With regard to the unexpectedly rapid spread of pro-liberal democracy agitation across the Middle East and Soviet Central Asia, Orrin Judd asks
It would be helpful for the President to back off the Arab world a bity and turn up the pressure on Castro, Chavez, Kim, Mugabe, Burma, etc. Make it clear that this is a universal phenomenon.
I have to disagree. I think it far more important to keep the Middle East and particularly Iraq on the front burner in terms of attention and effort. I’ve seen far too many projects that could have succeeded ruined because the managers decided that since area A was going so well, they should focus on areas B and C, leading to the failure of the effort in all three areas because A, while looking good, had not yet reach self sustaining take off. OJ is making the same mistake here as he did in his review of The Foundation Trilogy. While the broad outline of the End of History may well by psycho-historically determined, the ebb and flow of events in the real world still require active management by either the Second Foundation or the Bush Administration.

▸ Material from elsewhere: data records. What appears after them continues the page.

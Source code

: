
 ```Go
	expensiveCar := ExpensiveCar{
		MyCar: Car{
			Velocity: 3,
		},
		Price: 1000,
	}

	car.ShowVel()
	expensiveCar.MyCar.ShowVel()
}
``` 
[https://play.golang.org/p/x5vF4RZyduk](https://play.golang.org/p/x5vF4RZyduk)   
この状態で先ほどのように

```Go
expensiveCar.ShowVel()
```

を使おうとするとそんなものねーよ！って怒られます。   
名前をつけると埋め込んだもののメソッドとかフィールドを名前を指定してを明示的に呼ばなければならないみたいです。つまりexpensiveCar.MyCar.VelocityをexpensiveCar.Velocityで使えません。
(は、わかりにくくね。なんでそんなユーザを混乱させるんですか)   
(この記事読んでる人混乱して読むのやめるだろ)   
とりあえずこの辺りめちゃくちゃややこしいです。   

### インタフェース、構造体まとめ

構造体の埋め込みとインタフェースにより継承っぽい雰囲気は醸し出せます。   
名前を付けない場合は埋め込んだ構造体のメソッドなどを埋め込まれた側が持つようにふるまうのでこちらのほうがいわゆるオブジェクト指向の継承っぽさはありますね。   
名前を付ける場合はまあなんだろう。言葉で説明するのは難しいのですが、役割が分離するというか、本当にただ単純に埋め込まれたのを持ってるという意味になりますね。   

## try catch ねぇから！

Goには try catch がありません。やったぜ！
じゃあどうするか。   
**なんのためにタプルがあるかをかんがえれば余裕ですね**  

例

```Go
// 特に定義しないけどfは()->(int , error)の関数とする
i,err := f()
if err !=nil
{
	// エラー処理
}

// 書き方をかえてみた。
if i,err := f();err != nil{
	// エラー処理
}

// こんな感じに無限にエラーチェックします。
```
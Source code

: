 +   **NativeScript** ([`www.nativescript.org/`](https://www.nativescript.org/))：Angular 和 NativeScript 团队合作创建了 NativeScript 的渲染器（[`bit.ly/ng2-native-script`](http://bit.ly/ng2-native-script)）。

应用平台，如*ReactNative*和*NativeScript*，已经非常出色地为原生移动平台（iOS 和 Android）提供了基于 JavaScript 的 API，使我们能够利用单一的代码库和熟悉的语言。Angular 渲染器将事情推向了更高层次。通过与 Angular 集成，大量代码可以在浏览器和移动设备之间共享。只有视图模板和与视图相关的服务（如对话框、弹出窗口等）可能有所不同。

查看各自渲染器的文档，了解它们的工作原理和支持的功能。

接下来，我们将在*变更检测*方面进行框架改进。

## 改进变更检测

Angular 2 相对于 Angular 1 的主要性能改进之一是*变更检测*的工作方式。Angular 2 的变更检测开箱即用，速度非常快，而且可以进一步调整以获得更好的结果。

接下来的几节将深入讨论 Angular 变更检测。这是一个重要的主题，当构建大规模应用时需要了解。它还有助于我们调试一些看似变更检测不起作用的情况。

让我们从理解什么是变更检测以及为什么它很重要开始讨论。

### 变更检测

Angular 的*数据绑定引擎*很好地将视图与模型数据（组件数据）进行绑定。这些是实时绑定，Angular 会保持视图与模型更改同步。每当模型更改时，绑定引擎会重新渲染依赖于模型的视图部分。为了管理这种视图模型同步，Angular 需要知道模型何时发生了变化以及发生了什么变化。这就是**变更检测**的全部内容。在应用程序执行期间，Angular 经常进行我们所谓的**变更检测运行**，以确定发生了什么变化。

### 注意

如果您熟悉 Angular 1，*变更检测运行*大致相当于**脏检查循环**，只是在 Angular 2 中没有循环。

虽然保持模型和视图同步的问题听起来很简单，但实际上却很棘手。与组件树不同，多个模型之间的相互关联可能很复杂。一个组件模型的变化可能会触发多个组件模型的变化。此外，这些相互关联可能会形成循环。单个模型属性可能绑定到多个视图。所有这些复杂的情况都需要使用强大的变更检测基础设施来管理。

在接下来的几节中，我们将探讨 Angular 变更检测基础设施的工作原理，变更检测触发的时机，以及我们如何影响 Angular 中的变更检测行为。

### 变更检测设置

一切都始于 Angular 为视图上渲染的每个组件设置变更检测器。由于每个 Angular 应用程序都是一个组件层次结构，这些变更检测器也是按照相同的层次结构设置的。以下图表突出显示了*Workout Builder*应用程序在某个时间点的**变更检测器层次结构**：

Moreover, I have found it very helpful in these sort of situations (where one has a large project with similar problems in different areas) is to really get one thing right. This not only proves the principle that it can be done, but provides a model and inspiration for the other areas. There are always complications, set backs and the brutal correction of mistaken apprehensions between getting on track and pushing the product out the door. A concentration in the Middle East leading to a better outcome will make the eventual “why not us?” question all that more powerful.